> _Extracted records_
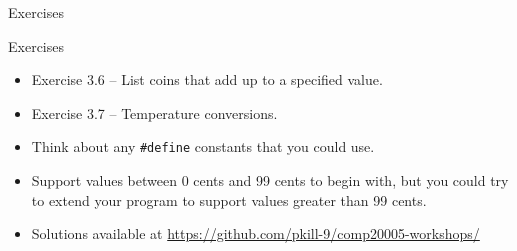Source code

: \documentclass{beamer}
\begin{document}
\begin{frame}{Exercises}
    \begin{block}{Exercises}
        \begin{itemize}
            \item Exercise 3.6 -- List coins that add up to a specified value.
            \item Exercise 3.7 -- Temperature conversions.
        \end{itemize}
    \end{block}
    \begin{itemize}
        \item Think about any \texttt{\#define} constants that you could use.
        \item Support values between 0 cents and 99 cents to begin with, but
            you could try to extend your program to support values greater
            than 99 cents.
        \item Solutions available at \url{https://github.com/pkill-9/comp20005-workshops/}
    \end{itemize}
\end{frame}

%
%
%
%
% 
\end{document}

==

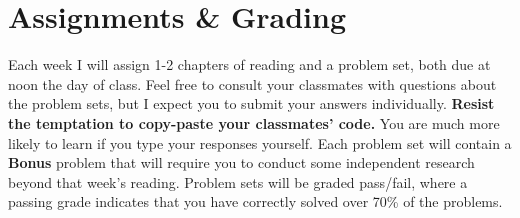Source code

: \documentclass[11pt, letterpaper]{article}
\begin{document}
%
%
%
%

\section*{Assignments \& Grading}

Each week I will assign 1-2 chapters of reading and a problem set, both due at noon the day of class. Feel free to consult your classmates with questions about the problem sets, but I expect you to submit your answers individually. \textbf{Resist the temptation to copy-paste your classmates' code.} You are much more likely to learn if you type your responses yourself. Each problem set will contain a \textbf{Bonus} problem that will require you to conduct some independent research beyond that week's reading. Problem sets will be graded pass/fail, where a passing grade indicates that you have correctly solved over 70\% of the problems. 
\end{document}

> _What this task involves_
Note each line above that holds "values", then copy all of them.

> _Response box_
        \item Support values between 0 cents and 99 cents to begin with, but
            you could try to extend your program to support values greater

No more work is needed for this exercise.